Kinz (3625) - Glen Allen, Virginia, USA - NOV 1, 2014
2.9 AROMA 4/10 APPEARANCE 4/5 TASTE 5/10 PALATE 3/5 OVERALL 13/20
Richmond 21st. Clear yellow, slight head. Aroma was skunky, from a can???, light honey malts, faint floral hops. Flavor matches, sweeter than expected. So-so.
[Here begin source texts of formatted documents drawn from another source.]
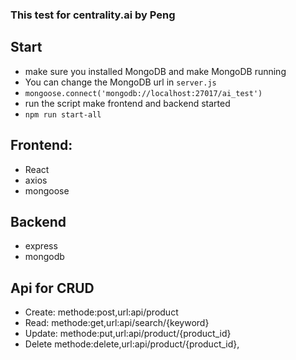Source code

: ### This test for centrality.ai by Peng
## Start
*  make sure you installed MongoDB and make  MongoDB running
*  You can change the MongoDB url in `server.js`
*  `mongoose.connect('mongodb://localhost:27017/ai_test')`
*  run the script make frontend and backend started
*  `npm run start-all`

## Frontend:
* React
* axios
* mongoose

## Backend
* express
* mongodb

## Api for CRUD
* Create:
  methode:post,url:api/product
* Read:
  methode:get,url:api/search/{keyword}
* Update:
  methode:put,url:api/product/{product_id}
* Delete
  methode:delete,url:api/product/{product_id},

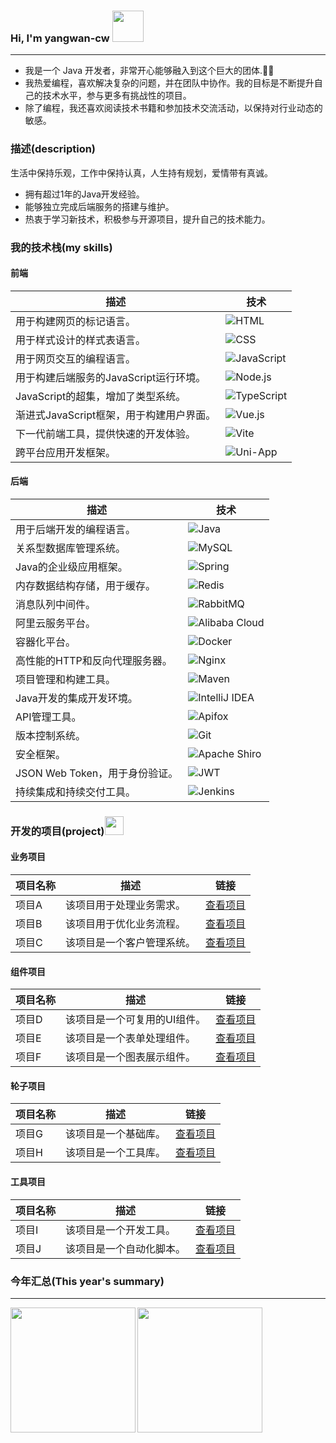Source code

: ### Hi, I'm yangwan-cw <img src="https://media.giphy.com/media/mGcNjsfWAjY5AEZNw6/giphy.gif" width="50">
---
- 我是一个 Java 开发者，非常开心能够融入到这个巨大的团体.👨‍🚀
- 我热爱编程，喜欢解决复杂的问题，并在团队中协作。我的目标是不断提升自己的技术水平，参与更多有挑战性的项目。
- 除了编程，我还喜欢阅读技术书籍和参加技术交流活动，以保持对行业动态的敏感。

### 描述(description)
生活中保持乐观，工作中保持认真，人生持有规划，爱情带有真诚。
- 拥有超过1年的Java开发经验。
- 能够独立完成后端服务的搭建与维护。
- 热衷于学习新技术，积极参与开源项目，提升自己的技术能力。

### 我的技术栈(my skills)
#### 前端
| 描述                     | 技术 |
|--------------------------|------|
| 用于构建网页的标记语言。 | ![HTML](https://img.shields.io/badge/HTML-239120?style=for-the-badge&logo=html5&logoColor=white) |
| 用于样式设计的样式表语言。 | ![CSS](https://img.shields.io/badge/CSS-239120?&style=for-the-badge&logo=css3&logoColor=white) |
| 用于网页交互的编程语言。 | ![JavaScript](https://img.shields.io/badge/JavaScript-F7DF1E?style=for-the-badge&logo=javascript&logoColor=black) |
| 用于构建后端服务的JavaScript运行环境。 | ![Node.js](https://img.shields.io/badge/Node.js-43853D?style=for-the-badge&logo=node.js&logoColor=white) |
| JavaScript的超集，增加了类型系统。 | ![TypeScript](https://img.shields.io/badge/TypeScript-007ACC?style=for-the-badge&logo=typescript&logoColor=white) |
| 渐进式JavaScript框架，用于构建用户界面。 | ![Vue.js](https://img.shields.io/badge/Vue.js-35495E?style=for-the-badge&logo=vue.js&logoColor=4FC08D) |
| 下一代前端工具，提供快速的开发体验。 | ![Vite](https://img.shields.io/badge/Vite-646CFF?style=for-the-badge&logo=vite&logoColor=white) |
| 跨平台应用开发框架。     | ![Uni-App](https://img.shields.io/badge/Uni-App-0087DC?style=for-the-badge&logo=apachecordova&logoColor=white) |

#### 后端


| 描述                     | 技术 |
|--------------------------|------|
| 用于后端开发的编程语言。 | ![Java](https://img.shields.io/badge/Java-ED8B00?style=for-the-badge&logo=openjdk&logoColor=white) |
| 关系型数据库管理系统。   | ![MySQL](https://img.shields.io/badge/MySQL-00000F?style=for-the-badge&logo=mysql&logoColor=white) |
| Java的企业级应用框架。   | ![Spring](https://img.shields.io/badge/Spring-6DB33F?style=for-the-badge&logo=spring&logoColor=white) |
| 内存数据结构存储，用于缓存。 | ![Redis](https://img.shields.io/badge/redis-%23DD0031.svg?&style=for-the-badge&logo=redis&logoColor=white) |
| 消息队列中间件。         | ![RabbitMQ](https://img.shields.io/badge/rabbitmq-%23FF6600.svg?&style=for-the-badge&logo=rabbitmq&logoColor=white) |
| 阿里云服务平台。         | ![Alibaba Cloud](https://img.shields.io/badge/Alibaba_Cloud-FF6A00?style=for-the-badge&logo=alibabacloud&logoColor=white) |
| 容器化平台。             | ![Docker](https://img.shields.io/badge/Docker-2496ED?style=for-the-badge&logo=docker&logoColor=white) |
| 高性能的HTTP和反向代理服务器。 | ![Nginx](https://img.shields.io/badge/Nginx-009639?style=for-the-badge&logo=nginx&logoColor=white) |
| 项目管理和构建工具。     | ![Maven](https://img.shields.io/badge/Maven-C71A36?style=for-the-badge&logo=apache-maven&logoColor=white) |
| Java开发的集成开发环境。 | ![IntelliJ IDEA](https://img.shields.io/badge/IntelliJ%20IDEA-000000?style=for-the-badge&logo=intellij-idea&logoColor=white) |
| API管理工具。            | ![Apifox](https://img.shields.io/badge/Apifox-FF7A59?style=for-the-badge&logo=apifox&logoColor=white) |
| 版本控制系统。           | ![Git](https://img.shields.io/badge/Git-F05032?style=for-the-badge&logo=git&logoColor=white) |
| 安全框架。               | ![Apache Shiro](https://img.shields.io/badge/Apache%20Shiro-000000?style=for-the-badge&logo=apache-shiro&logoColor=white) |
| JSON Web Token，用于身份验证。 | ![JWT](https://img.shields.io/badge/JWT-000000?style=for-the-badge&logo=jsonwebtokens&logoColor=white) |
| 持续集成和持续交付工具。 | ![Jenkins](https://img.shields.io/badge/Jenkins-D24939?style=for-the-badge&logo=jenkins&logoColor=white) |

### 开发的项目(project)<img src="https://media.giphy.com/media/WUlplcMpOCEmTGBtBW/giphy.gif" width="30"> 

#### 业务项目
| 项目名称         | 描述                     | 链接                     |
|------------------|--------------------------|--------------------------|
| 项目A            | 该项目用于处理业务需求。 | [查看项目](http://example.com/projectA) |
| 项目B            | 该项目用于优化业务流程。 | [查看项目](http://example.com/projectB) |
| 项目C            | 该项目是一个客户管理系统。 | [查看项目](http://example.com/projectC) |

#### 组件项目
| 项目名称         | 描述                     | 链接                     |
|------------------|--------------------------|--------------------------|
| 项目D            | 该项目是一个可复用的UI组件。 | [查看项目](http://example.com/projectD) |
| 项目E            | 该项目是一个表单处理组件。 | [查看项目](http://example.com/projectE) |
| 项目F            | 该项目是一个图表展示组件。 | [查看项目](http://example.com/projectF) |

#### 轮子项目
| 项目名称         | 描述                     | 链接                     |
|------------------|--------------------------|--------------------------|
| 项目G            | 该项目是一个基础库。     | [查看项目](http://example.com/projectG) |
| 项目H            | 该项目是一个工具库。     | [查看项目](http://example.com/projectH) |

#### 工具项目
| 项目名称         | 描述                     | 链接                     |
|------------------|--------------------------|--------------------------|
| 项目I            | 该项目是一个开发工具。   | [查看项目](http://example.com/projectI) |
| 项目J            | 该项目是一个自动化脚本。 | [查看项目](http://example.com/projectJ) |

### 今年汇总(This year's summary)
---
<div style="display: flex;border:none">
    <img align="left" src="https://github-readme-stats.vercel.app/api?username=yangwan-cw&locale=cn&line_height=33&show_icons=true&hide=&theme=dark&rank_icon=default" height="200px"/>
    <img align="left" src="https://github-readme-stats.vercel.app/api/top-langs/?username=yangwan-cw&locale=cn&line_height=33&theme=dark&langs_count=10&layout=compact" height="200px"/>
</div>



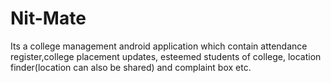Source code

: # Nit-Mate
Its a college management android application which contain attendance register,college placement updates, esteemed students of college, location finder(location can also be shared) and complaint box etc.
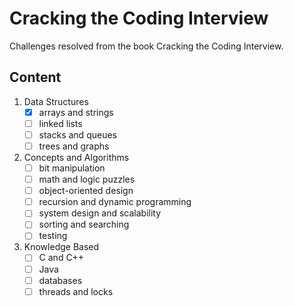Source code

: # Cracking the Coding Interview
Challenges resolved from the book Cracking the Coding Interview.

## Content
1. Data Structures
   - [x] arrays and strings
   - [ ] linked lists
   - [ ] stacks and queues
   - [ ] trees and graphs

2. Concepts and Algorithms
   - [ ] bit manipulation
   - [ ] math and logic puzzles
   - [ ] object-oriented design
   - [ ] recursion and dynamic programming
   - [ ] system design and scalability
   - [ ] sorting and searching
   - [ ] testing

3. Knowledge Based
   - [ ] C and C++
   - [ ] Java
   - [ ] databases
   - [ ] threads and locks
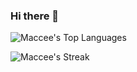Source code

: ### Hi there 👋


![Maccee's Top Languages](https://github-readme-stats.vercel.app/api/top-langs/?username=Maccee&theme=vue-dark&show_icons=true&hide_border=true&layout=compact)

![Maccee's Streak](https://github-readme-streak-stats.herokuapp.com/?user=Maccee&theme=vue-dark&hide_border=true)

<!--
**Maccee/Maccee** is a ✨ _special_ ✨ repository because its `README.md` (this file) appears on your GitHub profile.

Here are some ideas to get you started:

- 🔭 I’m currently working on ...
- 🌱 I’m currently learning ...
- 👯 I’m looking to collaborate on ...
- 🤔 I’m looking for help with ...
- 💬 Ask me about ...
- 📫 How to reach me: ...
- 😄 Pronouns: ...
- ⚡ Fun fact: ...
-->
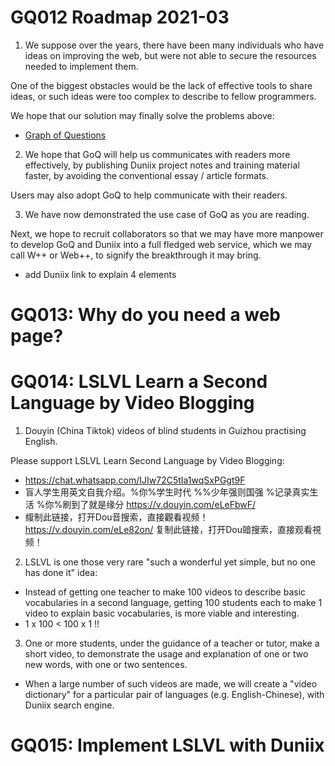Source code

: # GQ012 Roadmap 2021-03

1. We suppose over the years, there have been many individuals
who have ideas on improving the web, but were not able to
secure the resources needed to implement them.

One of the biggest obstacles would be the lack of effective tools
to share ideas, or such ideas were too complex to describe to fellow
programmers.

We hope that our solution may finally solve the problems above:

- [Graph of Questions](https://github.com/udexon/DUNIIX/blob/main/DU003_Linked_Comments.md)

2. We hope that GoQ will help us communicates with readers more effectively, by
publishing Duniix project notes and training material faster, by avoiding 
the conventional essay / article formats.

Users may also adopt GoQ to help communicate with their readers.

3. We have now demonstrated the use case of GoQ as you are reading.

Next, we hope to recruit collaborators so that we may have more
manpower to develop GoQ and Duniix into a full fledged web service,
which we may call W++ or Web++, to signify the breakthrough
it may bring.

- add Duniix link to explain 4 elements


# GQ013: Why do you need a web page?

# GQ014: LSLVL Learn a Second Language by Video Blogging

1. Douyin (China Tiktok) videos of blind students in Guizhou practising English.

Please support LSLVL Learn Second Language by Video Blogging:

- https://chat.whatsapp.com/IJIw72C5tIa1wqSxPGgt9F 
- 盲人学生用英文自我介绍。%你%学生时代 %%少年强则国强 %记录真实生活 %你%刷到了就是缘分 https://v.douyin.com/eLeFbwF/ 
- 緮制此链接，打开Dou音搜索，直接觀看视频！https://v.douyin.com/eLe82on/ 复制此链接，打开Dou䜾搜索，直接观看視频！

2. LSLVL is one those very rare "such a wonderful yet simple, but no one has done it" idea:

- Instead of getting one teacher to make 100 videos to describe basic vocabularies in a second language, getting 100 students each to make 1 video to explain basic vocabularies, is more viable and interesting.
- 1 x 100 < 100 x 1 !!

3. One or more students, under the guidance of a teacher or tutor, make a short video, to demonstrate the usage and explanation of one or two new words, with one or two sentences.

- When a large number of such videos are made, we will create a "video dictionary" for a particular pair of languages (e.g. English-Chinese), with Duniix search engine.

# GQ015: Implement LSLVL with Duniix
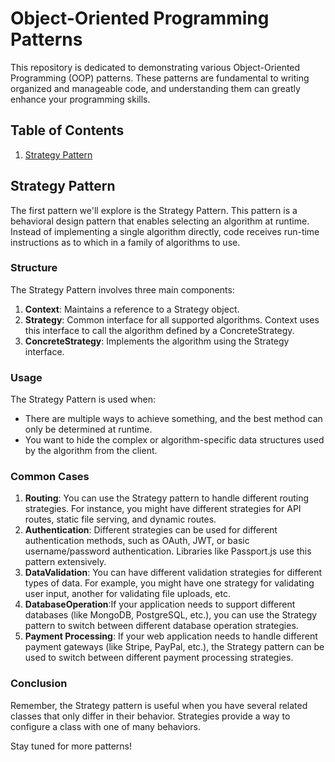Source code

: # Object-Oriented Programming Patterns

This repository is dedicated to demonstrating various Object-Oriented Programming (OOP) patterns. These patterns are fundamental to writing organized and manageable code, and understanding them can greatly enhance your programming skills.


## Table of Contents

1. [Strategy Pattern](#strategy-pattern)

## Strategy Pattern

The first pattern we'll explore is the Strategy Pattern. This pattern is a behavioral design pattern that enables selecting an algorithm at runtime. Instead of implementing a single algorithm directly, code receives run-time instructions as to which in a family of algorithms to use.

### Structure

The Strategy Pattern involves three main components:

1. **Context**: Maintains a reference to a Strategy object.
2. **Strategy**: Common interface for all supported algorithms. Context uses this interface to call the algorithm defined by a ConcreteStrategy.
3. **ConcreteStrategy**: Implements the algorithm using the Strategy interface.

### Usage

The Strategy Pattern is used when:

- There are multiple ways to achieve something, and the best method can only be determined at runtime.
- You want to hide the complex or algorithm-specific data structures used by the algorithm from the client.

### Common Cases

1. **Routing**: You can use the Strategy pattern to handle different routing strategies. For instance, you might have different strategies for API routes, static file serving, and dynamic routes.
2. **Authentication**: Different strategies can be used for different authentication methods, such as OAuth, JWT, or basic username/password authentication. Libraries like Passport.js use this pattern extensively.
3. **DataValidation**: You can have different validation strategies for different types of data. For example, you might have one strategy for validating user input, another for validating file uploads, etc.
4. **DatabaseOperation**:If your application needs to support different databases (like MongoDB, PostgreSQL, etc.), you can use the Strategy pattern to switch between different database operation strategies.
5. **Payment Processing**: If your web application needs to handle different payment gateways (like Stripe, PayPal, etc.), the Strategy pattern can be used to switch between different payment processing strategies.

### Conclusion

Remember, the Strategy pattern is useful when you have several related classes that only differ in their behavior. Strategies provide a way to configure a class with one of many behaviors.

Stay tuned for more patterns!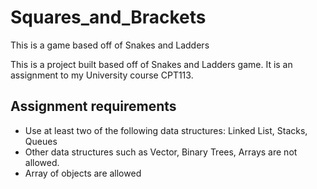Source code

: # Squares_and_Brackets
This is a game based off of Snakes and Ladders

This is a project built based off of Snakes and Ladders game. It is an assignment to my University course CPT113.

## Assignment requirements
- Use at least two of the following data structures: Linked List, Stacks, Queues
- Other data structures such as Vector, Binary Trees, Arrays are not allowed.
- Array of objects are allowed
jackl (6360) - Minneapolis, Minnesota, USA - NOV 1, 2014
1.4 AROMA 3/10 APPEARANCE 1/5 TASTE 3/10 PALATE 2/5 OVERALL 5/20
Bottle pour @ the 21st Richmond Gathering. Light gold with a small head. Nose is junk white bread. Party beads. Taste is similar. Junky plastic and bread. Nasty. Light body, soft carb. Unpleasant.
tia (1476) - Sandston, Virginia, USA - NOV 1, 2014
2.4 AROMA 5/10 APPEARANCE 2/5 TASTE 5/10 PALATE 3/5 OVERALL 9/20
Can @ RG 21. Pale yellow. Metallic aroma with a hint of cereal and citricness. Metallic flavor, too. A tad sweet/sour.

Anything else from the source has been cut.